Nation building is an “in and out” state of mind that is believed to create success with limited spending. Cultivating will take time, but has the potential to create honest dialogues among the U.S. and the other countries that would lead to missions being better carried out.

Article written by guest writer Rin Mitchell


What’s the Latest Development?

The idea is that if the American government changed its approach from building a nation to cultivating a nation, then it would be realized that in order to truly bring success to a failing society, financial and hardware resources is only a part of getting a society solid on its feet. The parameters and time period that the current system of Nation Building follows is the type of paradigm that can start out to be positive, where specific guidelines are set and  a foundation for cooperation is established over the next decade to share in commitments, fight terrorism and strengthen political institutions. However, if expectations are not met, it can cause problems.

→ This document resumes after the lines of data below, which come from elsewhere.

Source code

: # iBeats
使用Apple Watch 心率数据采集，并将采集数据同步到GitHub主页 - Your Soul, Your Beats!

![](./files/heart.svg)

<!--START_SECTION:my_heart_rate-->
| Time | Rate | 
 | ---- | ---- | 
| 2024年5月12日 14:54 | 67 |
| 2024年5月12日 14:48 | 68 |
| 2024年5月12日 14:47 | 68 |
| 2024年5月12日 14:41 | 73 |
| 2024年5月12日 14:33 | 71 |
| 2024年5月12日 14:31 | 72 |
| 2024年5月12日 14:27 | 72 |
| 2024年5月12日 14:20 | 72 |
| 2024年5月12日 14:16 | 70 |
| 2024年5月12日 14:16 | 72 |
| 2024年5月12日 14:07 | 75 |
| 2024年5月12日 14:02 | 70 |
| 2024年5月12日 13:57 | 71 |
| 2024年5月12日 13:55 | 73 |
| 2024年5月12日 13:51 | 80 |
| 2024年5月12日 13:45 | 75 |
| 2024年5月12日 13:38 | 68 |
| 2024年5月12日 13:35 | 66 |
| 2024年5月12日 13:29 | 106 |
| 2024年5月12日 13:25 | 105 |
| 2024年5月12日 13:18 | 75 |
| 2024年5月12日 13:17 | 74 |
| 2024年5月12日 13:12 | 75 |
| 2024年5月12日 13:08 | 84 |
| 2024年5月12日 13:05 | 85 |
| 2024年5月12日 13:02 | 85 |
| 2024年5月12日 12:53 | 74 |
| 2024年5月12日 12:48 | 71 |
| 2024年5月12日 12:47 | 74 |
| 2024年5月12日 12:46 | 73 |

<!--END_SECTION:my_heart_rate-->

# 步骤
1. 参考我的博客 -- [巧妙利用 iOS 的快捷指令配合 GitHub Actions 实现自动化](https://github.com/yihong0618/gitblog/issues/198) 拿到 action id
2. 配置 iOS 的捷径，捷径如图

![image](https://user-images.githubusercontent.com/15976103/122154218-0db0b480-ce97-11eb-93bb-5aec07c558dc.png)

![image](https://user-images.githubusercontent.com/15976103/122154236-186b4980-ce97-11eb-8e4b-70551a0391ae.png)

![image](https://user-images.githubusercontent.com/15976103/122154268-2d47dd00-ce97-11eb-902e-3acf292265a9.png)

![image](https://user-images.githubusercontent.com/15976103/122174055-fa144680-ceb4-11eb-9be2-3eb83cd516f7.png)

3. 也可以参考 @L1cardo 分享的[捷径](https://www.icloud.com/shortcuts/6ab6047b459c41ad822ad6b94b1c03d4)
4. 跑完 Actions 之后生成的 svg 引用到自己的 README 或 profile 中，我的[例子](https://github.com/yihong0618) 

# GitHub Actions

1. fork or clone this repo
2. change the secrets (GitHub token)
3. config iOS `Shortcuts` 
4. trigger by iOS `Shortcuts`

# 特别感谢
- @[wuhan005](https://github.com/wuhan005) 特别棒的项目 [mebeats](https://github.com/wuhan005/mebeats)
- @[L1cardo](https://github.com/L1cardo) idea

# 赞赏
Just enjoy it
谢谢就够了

The lack of funding and equipment would be to blame, leading to the need for extra help and more money. Nation Building failures in Somalia, Bosnia, Iraq and Afghanistan were due to “hasty and rapid importation of institutions that had no way to take root in the local society.” The people were not factored in, instead elections were the first to be put into place. It is stated that with the mindset of Nation Cultivation, taking the time to assess the demography, then focus on restoring the monarchy in a country such as Afghanistan—to create a sound authority that would establish some degree of unity and identity within a nation. 


What’s the Big Idea? 

Cultivating a nation is compared to agriculture because it involves a similar process. The same detail and patience that is necessary to see the first crop in a field, is what a nation needs to see the first sign of progress. The ultimate goal for all parties involved is to see a project to completion—for as long as it takes.